Bir âlim, Sultan Muhammed Râşid Hazretleri’ne gelmiş ve:
-Efendim, burada her şey çok hoş.
Ama; size bir soru sormak isterim, demiş.
Muhammed Râşid Hazretleri de:
-Tabî ki; buyrun sorun, demişler.
Âlim;
-Niye câmide tesbih yok; inanın ki ilgimi çekti, öyle soruyorum, kasıtlı değil, demiş.
Muhammed Râşid Hazretleri demişler ki;
-Rasûlullah, gazâlara giden mücâhid ve mücâhidelere gelen medhiye dolu âyetler karşısında Hazreti Âişe annemizi bir gün hüzünlü görür.
Efendimiz sorar:
-Yâ Aişe; niye üzgünsün?
Hz.Âişe Validemiz:
-Efendim; biz gazâlara katılmıyoruz ve bu medhiyelerden mahrumuz, hüznümüz bu yüzdendir, der.
Efendimiz:
-Yâ Âişe; şunları yaptığın takdirde, aynı sevâbı kazanmak ister misin? der.
Hazreti Âişe Annemiz:
-Tabî ki Efendim; kim istemez ki, der.
Efendimiz o zaman:
-Her namaz sonrası:
33 kere Sübhânallâh
33 kere Elhamdülillâh
33 kere Allâhü Ekber
ve sonunda da;
'Sübhânallâhi velhamdülillâhi ve lâ ilâhe illallâhü vallâhü ekber' oku, der.
Hazreti Âişe Annemiz de, bu dedikleri şeyin sayısını unutmamak için hurma çekirdeklerinden tesbih yapar ve okumaya başlar.

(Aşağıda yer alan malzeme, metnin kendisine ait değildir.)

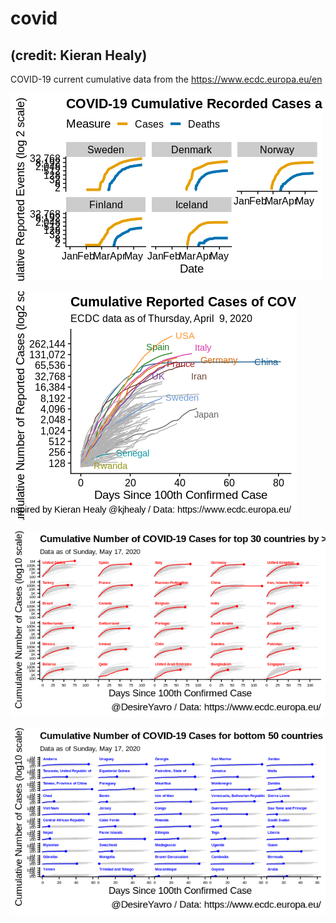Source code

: 
# covid
## (credit: Kieran Healy)

COVID-19 current cumulative data from the <https://www.ecdc.europa.eu/en> 

![Growth curves](figures/Rplots/Rplot_cumullative-cases-Nordics1_17052020.png)

![The one everyone does](Rplots/Rplot_covid_plot3.png)

![National small multiple - Top 30](figures/Rplots/Rplot_cumulative-cases-top-30-countries_17052020.png)

![National small multiple - Bottom 50](figures/Rplots/Rplot_cumulative-cases-bottom-50-countries_17052020.png)

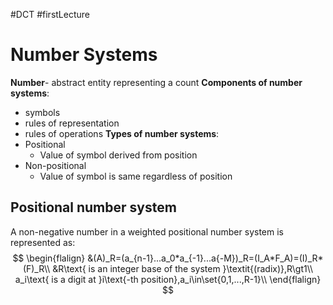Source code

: #DCT #firstLecture 

# Number Systems

**Number**- abstract entity representing a count
**Components of number systems**:
- symbols
- rules of representation
- rules of operations
**Types of number systems**:
- Positional
	- Value of symbol derived from position
- Non-positional
	- Value of symbol is same regardless of position


## Positional number system

A non-negative number in a weighted positional number system is represented as:
$$
\begin{flalign}
	&(A)_R=(a_{n-1}...a_0*a_{-1}...a{-M})_R=(I_A*F_A)=(I)_R*(F)_R\\
	&R\text{ is an integer base of the system }\textit{(radix)},R\gt1\\
	a_i\text{ is a digit at }i\text{-th position},a_i\in\set{0,1,...,R-1}\\
\end{flalign}
$$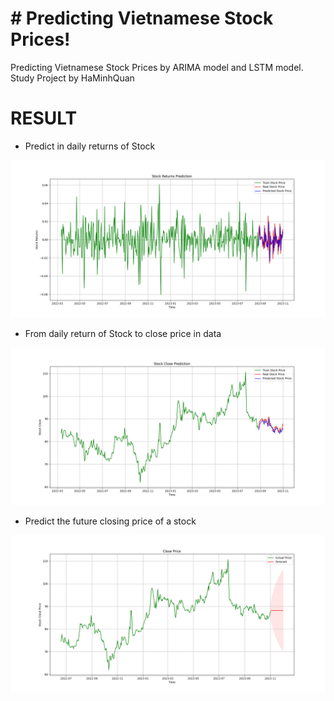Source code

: # # Predicting Vietnamese Stock Prices!

Predicting Vietnamese Stock Prices by ARIMA model and LSTM model.
Study Project by HaMinhQuan

# RESULT

- Predict in daily returns of Stock
  
![Handlebars templates](static/img/arima_model_returns.png)

- From daily return of Stock to close price in data
  
![Handlebars templates](static/img/arima_model_close.png)

- Predict the future closing price of a stock

![Handlebars templates](static/img/arima_model_future.png)
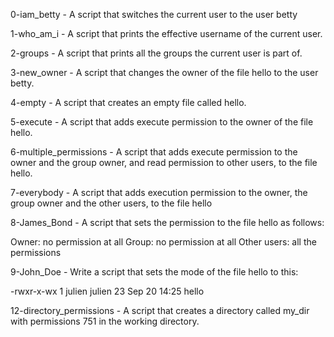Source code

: 0-iam_betty - A script that switches the current user to the user betty

1-who_am_i - A script that prints the effective username of the current user.

2-groups - A script that prints all the groups the current user is part of.

3-new_owner - A script that changes the owner of the file hello to the user betty.

4-empty - A script that creates an empty file called hello.

5-execute - A script that adds execute permission to the owner of the file hello.

6-multiple_permissions - A script that adds execute permission to the owner and the group owner, and read permission to other users, to the file hello.

7-everybody - A script that adds execution permission to the owner, the group owner and the other users, to the file hello

8-James_Bond - A script that sets the permission to the file hello as follows:

Owner: no permission at all
Group: no permission at all
Other users: all the permissions

9-John_Doe - Write a script that sets the mode of the file hello to this:

-rwxr-x-wx 1 julien julien 23 Sep 20 14:25 hello

12-directory_permissions - A script that creates a directory called my_dir with permissions 751 in the working directory.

Bir müddet sonra tesbihte nur görmüş ve Efendimiz’e der ki;
-Yâ Rasûllallâh; çektiğim tesbihte beyaz nur görüyorum.
Efendimiz:
-Yâ Âişe, o nuru, elinde de görmek ister misin? diye sorar.
Hz.Aişe Validemiz de:
-Kim istemez Efendim, der.
Efendimiz:
-O zaman o dediklerimi elinde çek, der ve sözü tamamlar.
Muhammed Râşid Hazretleri daha sonra buyurmuşlar ki:
-Biz de, Sünnet-i Seniyye’ye tam ittibâ ediyoruz.
O nurlar, elimizde de devam etsin diye tesbih bulundurmuyoruz.
Bu cevab karşısında âlim donmuş kalmış:
-Efendim; inanın ki bilmiyorduk, demiş.